Salvatore, invece, momentaneamente dimentico delle sue sciagure, abbandonò i ricordi del passato per indirizzare il suo pensiero a situazioni che immaginava più attuali.

L’orologio al suo polso segnava le otto e mezzo.

- Parliamo ora della flessione – riprese a dire il prete. – La flessione dei sostantivi, degli aggettivi e dei pronomi si chiama declinazione. Quella dei verbi, invece, si chiama coniugazione. Nelle parole soggette alla flessione si distinguono: la radice…

A quell’ora, Antonello, Piero e Gavino dovevano aver già inforcato le biciclette per pedalare fino a Marinella, per fare il bagno e per cercar ricci.

Una rabbia profonda e sorda gli invase il petto e salì irrefrenabile fino agli occhi e alla gola. Due lacrimoni non ne vollero sapere di restare nascosti dietro le palpebre e un lamento gorgogliante gli sfuggì dalla bocca.

Tolse dal viso il sostegno delle mani e cominciò a dondolare la testa avanti e indietro come, al cinema, aveva visto fare qualche volta ai matti.

- Io voglio andare al mare. Io voglio andare al mare. Io voglio andare al mare…

Il prete distolse la sua attenzione tanto dalle macchine d’umido quanto dal suo eloquio e guardò, con meraviglia e degnazione, il bambino che sedeva accanto a lui.

- Basta, Salvatore. Ora basta. Smettila subito.

- Io voglio andare al mare. Io voglio andare al mare. Io voglio andare al mare…

-Ti ho detto di smetterla! Stai fermo! – disse con voce imperiosa Geutebrück.

Poi balzò in piedi con impeto. La sedia si rovesciò e cadde pesantemente all’indietro. Afferrò saldamente per le spalle Salvatore e iniziò a scuoterlo energicamente.

-Finiscila!

-Io voglio andare al mare. Io voglio andare al mare. Io voglio andare al mare…

-Ti ho detto di smetterla. Stai zitto! Te lo ordino!

Un potente scapaccione si abbatté sulla nuca di Salvatore proprio nel momento in cui il suo capo era più vicino al bordo del tavolo.

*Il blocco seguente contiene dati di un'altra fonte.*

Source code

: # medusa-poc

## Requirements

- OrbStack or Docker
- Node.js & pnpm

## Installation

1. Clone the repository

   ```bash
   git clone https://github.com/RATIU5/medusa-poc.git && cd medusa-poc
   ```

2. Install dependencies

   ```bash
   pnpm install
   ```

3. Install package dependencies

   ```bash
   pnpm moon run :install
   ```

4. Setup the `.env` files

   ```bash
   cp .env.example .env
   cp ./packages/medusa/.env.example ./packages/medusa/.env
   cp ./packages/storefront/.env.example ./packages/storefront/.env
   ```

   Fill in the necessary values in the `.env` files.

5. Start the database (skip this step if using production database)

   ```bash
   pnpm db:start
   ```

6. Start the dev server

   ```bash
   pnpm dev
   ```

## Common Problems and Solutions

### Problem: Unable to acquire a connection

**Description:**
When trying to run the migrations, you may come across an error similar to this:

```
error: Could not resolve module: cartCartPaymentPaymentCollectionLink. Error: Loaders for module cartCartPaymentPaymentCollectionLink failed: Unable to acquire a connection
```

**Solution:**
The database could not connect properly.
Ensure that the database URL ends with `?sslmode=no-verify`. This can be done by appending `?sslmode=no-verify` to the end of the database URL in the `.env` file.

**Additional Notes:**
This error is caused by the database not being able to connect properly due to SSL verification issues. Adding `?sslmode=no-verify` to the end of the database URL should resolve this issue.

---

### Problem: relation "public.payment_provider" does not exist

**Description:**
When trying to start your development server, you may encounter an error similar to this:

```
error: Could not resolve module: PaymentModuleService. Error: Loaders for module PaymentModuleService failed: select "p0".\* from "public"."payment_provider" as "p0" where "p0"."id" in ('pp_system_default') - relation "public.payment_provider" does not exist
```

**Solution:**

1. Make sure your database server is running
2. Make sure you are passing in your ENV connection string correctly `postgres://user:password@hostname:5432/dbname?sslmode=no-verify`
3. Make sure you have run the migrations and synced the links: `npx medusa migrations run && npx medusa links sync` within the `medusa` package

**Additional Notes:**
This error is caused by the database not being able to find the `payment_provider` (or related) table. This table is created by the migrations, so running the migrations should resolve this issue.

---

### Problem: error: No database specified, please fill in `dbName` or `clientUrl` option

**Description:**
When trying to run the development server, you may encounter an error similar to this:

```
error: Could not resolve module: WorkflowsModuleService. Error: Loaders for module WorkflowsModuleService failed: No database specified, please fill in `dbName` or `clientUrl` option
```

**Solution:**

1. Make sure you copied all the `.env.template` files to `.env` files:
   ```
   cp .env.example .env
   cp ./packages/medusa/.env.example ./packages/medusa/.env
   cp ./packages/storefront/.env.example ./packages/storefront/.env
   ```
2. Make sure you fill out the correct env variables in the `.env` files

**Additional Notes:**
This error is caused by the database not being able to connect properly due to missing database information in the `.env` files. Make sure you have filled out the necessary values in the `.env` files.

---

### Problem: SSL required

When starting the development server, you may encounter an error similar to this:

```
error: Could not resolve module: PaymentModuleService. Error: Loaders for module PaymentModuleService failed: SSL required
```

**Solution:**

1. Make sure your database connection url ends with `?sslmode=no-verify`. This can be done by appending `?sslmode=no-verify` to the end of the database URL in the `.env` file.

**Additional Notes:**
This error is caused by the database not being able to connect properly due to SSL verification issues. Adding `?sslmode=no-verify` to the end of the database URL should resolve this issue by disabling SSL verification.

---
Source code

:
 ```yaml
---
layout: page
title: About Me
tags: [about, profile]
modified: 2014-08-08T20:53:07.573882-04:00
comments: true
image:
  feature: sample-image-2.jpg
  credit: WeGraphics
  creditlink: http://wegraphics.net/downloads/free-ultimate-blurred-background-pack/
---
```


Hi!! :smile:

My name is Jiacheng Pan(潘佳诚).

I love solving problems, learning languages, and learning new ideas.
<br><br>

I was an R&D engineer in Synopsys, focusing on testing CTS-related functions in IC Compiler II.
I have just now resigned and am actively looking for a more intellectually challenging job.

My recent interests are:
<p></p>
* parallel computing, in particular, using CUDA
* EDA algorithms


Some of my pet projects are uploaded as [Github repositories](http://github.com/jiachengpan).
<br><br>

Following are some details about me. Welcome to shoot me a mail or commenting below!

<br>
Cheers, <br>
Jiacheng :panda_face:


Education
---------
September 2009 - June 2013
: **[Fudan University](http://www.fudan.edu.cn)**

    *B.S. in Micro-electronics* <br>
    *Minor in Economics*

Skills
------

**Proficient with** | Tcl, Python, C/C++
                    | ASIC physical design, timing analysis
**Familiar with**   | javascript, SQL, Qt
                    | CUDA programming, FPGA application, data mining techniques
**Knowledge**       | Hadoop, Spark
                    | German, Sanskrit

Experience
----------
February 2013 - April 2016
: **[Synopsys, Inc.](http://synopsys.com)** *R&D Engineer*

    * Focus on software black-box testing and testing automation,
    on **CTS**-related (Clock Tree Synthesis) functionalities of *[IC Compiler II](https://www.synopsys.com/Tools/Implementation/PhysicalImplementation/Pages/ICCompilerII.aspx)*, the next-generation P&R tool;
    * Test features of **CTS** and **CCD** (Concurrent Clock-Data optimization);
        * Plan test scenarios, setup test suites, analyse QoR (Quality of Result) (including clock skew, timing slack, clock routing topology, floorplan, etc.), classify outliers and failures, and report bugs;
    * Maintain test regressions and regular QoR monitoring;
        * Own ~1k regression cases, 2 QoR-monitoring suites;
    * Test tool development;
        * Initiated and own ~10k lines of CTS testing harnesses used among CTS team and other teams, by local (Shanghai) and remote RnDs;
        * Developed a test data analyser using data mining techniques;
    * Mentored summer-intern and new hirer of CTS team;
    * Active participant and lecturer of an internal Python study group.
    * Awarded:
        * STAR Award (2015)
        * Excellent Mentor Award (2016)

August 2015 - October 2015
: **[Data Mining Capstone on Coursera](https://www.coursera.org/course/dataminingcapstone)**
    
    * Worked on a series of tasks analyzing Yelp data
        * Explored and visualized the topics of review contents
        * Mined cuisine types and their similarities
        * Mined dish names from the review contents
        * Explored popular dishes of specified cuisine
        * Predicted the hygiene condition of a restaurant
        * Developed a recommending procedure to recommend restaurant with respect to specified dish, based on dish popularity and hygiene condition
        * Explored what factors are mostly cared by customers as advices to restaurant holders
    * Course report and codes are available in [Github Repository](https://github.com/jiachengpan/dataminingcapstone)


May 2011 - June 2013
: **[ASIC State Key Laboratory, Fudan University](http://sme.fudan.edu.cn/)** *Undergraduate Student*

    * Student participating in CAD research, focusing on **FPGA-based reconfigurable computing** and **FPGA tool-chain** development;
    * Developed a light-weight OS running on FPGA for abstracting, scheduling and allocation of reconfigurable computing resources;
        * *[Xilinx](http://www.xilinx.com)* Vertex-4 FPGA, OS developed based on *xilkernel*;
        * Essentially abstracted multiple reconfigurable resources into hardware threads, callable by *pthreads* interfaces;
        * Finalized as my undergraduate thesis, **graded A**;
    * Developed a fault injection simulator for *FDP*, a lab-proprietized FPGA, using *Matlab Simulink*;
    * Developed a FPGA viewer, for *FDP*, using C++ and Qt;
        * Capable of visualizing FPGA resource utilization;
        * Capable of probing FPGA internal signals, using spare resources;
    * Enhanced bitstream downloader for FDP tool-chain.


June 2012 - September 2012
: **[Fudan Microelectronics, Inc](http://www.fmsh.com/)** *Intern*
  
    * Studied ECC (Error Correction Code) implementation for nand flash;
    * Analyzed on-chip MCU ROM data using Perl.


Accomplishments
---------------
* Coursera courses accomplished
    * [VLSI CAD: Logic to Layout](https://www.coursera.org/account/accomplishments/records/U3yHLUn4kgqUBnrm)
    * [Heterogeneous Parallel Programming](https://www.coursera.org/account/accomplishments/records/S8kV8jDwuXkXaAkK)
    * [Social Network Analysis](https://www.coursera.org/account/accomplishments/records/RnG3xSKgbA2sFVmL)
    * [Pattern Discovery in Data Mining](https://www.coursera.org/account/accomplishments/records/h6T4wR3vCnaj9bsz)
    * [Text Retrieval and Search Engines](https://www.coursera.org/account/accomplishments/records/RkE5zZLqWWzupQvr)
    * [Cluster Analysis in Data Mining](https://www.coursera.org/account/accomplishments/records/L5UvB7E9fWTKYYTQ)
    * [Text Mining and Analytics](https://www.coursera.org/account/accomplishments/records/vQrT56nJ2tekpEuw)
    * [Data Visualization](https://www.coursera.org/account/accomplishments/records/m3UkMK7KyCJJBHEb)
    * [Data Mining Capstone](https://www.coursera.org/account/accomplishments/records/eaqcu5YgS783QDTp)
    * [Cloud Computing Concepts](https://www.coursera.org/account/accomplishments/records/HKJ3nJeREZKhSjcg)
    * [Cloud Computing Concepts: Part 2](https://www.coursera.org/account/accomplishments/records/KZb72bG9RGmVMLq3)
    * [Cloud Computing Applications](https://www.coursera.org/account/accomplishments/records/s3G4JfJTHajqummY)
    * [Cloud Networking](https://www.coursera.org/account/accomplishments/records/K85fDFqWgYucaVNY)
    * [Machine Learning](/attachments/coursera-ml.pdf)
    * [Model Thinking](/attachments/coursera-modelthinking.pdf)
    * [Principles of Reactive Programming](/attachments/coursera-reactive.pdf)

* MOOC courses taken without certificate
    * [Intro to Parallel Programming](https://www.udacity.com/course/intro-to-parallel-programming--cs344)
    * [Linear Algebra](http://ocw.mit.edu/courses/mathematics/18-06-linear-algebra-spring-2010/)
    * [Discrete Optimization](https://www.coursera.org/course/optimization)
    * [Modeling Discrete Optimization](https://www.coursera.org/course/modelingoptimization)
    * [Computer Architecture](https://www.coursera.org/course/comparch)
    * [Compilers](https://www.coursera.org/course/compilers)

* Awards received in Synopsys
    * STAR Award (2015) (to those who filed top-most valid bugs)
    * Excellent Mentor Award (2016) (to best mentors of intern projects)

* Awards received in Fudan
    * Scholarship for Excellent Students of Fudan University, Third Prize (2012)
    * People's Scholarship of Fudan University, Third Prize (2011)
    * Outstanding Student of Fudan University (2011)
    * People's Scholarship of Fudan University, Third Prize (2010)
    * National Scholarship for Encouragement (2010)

Il naso picchiò duramente sul margine di cristallo che ricopriva il piano e un fiotto di sangue sprizzò improvviso allargandosi un una chiazza che colò fino al pavimento.

Il prete si portò le mani alla bocca in un gesto di disperazione proprio nel momento in cui la porta si apriva per lasciare entrare la nonna.

La donna guardò il nipote e tamponando il naso sanguinante col suo grosso fazzoletto, puntò il suo sguardo penetrante sul sacerdote che, rinsecchito nella sua lunga tonaca logora, continuava a tenere le mani sulle labbra.

-E tu saresti un prete? – sibilò la vecchia. Poi aggiunse – ora tu prendi la tua brutta faccia, la tua valigiona e il tuo latino e mi saltate tutti e tre la porta. E fa che non ti veda più in casa mia. Capito mi hai?

Fu così che don Geutebrück terminò le sue vacanze a Olbia e tristemente ritornò in collegio perché, poveretto, non aveva nessun altro luogo in cui andare, nemmeno da quegli imprecisati parenti su nel Continente.

Con lui anche quelle lezioni di latino finirono e si concluse, anzitempo, la permanenza di Salvatore in quel mesto convitto lontano da casa in cui lui non aveva mai scelto di andare.